Work request: Nothing but the text of the listing, repeated exactly, belongs in the answer; leave the images out.

Supplied material:
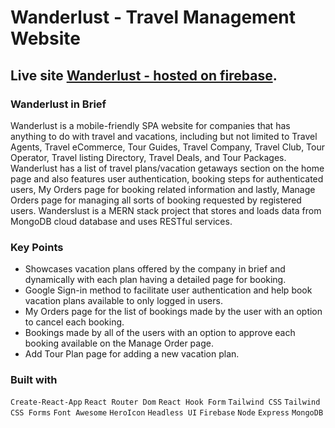 # Wanderlust - Travel Management Website

## Live site [Wanderlust - hosted on firebase](https://wanderlust-c746b.web.app/).

### Wanderlust in Brief

Wanderlust is a mobile-friendly SPA website for companies that has anything to do with travel and vacations, including but not limited to  Travel Agents, Travel eCommerce, Tour Guides, Travel Company, Travel Club, Tour Operator, Travel listing Directory, Travel Deals, and Tour Packages. Wanderlust has a list of travel plans/vacation getaways section on the home page and also features user authentication, booking steps for authenticated users, My Orders page for booking related information and lastly, Manage Orders page for managing all sorts of booking requested by registered users. Wanderslust is a MERN stack project that stores and loads data from MongoDB cloud database and uses RESTful services.

### Key Points
- Showcases vacation plans offered by the company in brief and dynamically with each plan having a detailed page for booking.
- Google Sign-in method to facilitate user authentication and help book vacation plans available to only logged in users.
- My Orders page for the list of bookings made by the user with an option to cancel each booking.
- Bookings made by all of the users with an option to approve each booking available on the Manage Order page.
- Add Tour Plan page for adding a new vacation plan.

### Built with
`Create-React-App` `React Router Dom` `React Hook Form` `Tailwind CSS` `Tailwind CSS Forms` `Font Awesome` `HeroIcon` `Headless UI` `Firebase` `Node` `Express` `MongoDB`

Response to the task:
 # Wanderlust - Travel Management Website

## Live site [Wanderlust - hosted on firebase](https://wanderlust-c746b.web.app/).

### Wanderlust in Brief

Wanderlust is a mobile-friendly SPA website for companies that has anything to do with travel and vacations, including but not limited to  Travel Agents, Travel eCommerce, Tour Guides, Travel Company, Travel Club, Tour Operator, Travel listing Directory, Travel Deals, and Tour Packages. Wanderlust has a list of travel plans/vacation getaways section on the home page and also features user authentication, booking steps for authenticated users, My Orders page for booking related information and lastly, Manage Orders page for managing all sorts of booking requested by registered users. Wanderslust is a MERN stack project that stores and loads data from MongoDB cloud database and uses RESTful services.

### Key Points
- Showcases vacation plans offered by the company in brief and dynamically with each plan having a detailed page for booking.
- Google Sign-in method to facilitate user authentication and help book vacation plans available to only logged in users.
- My Orders page for the list of bookings made by the user with an option to cancel each booking.
- Bookings made by all of the users with an option to approve each booking available on the Manage Order page.
- Add Tour Plan page for adding a new vacation plan.

### Built with
`Create-React-App` `React Router Dom` `React Hook Form` `Tailwind CSS` `Tailwind CSS Forms` `Font Awesome` `HeroIcon` `Headless UI` `Firebase` `Node` `Express` `MongoDB`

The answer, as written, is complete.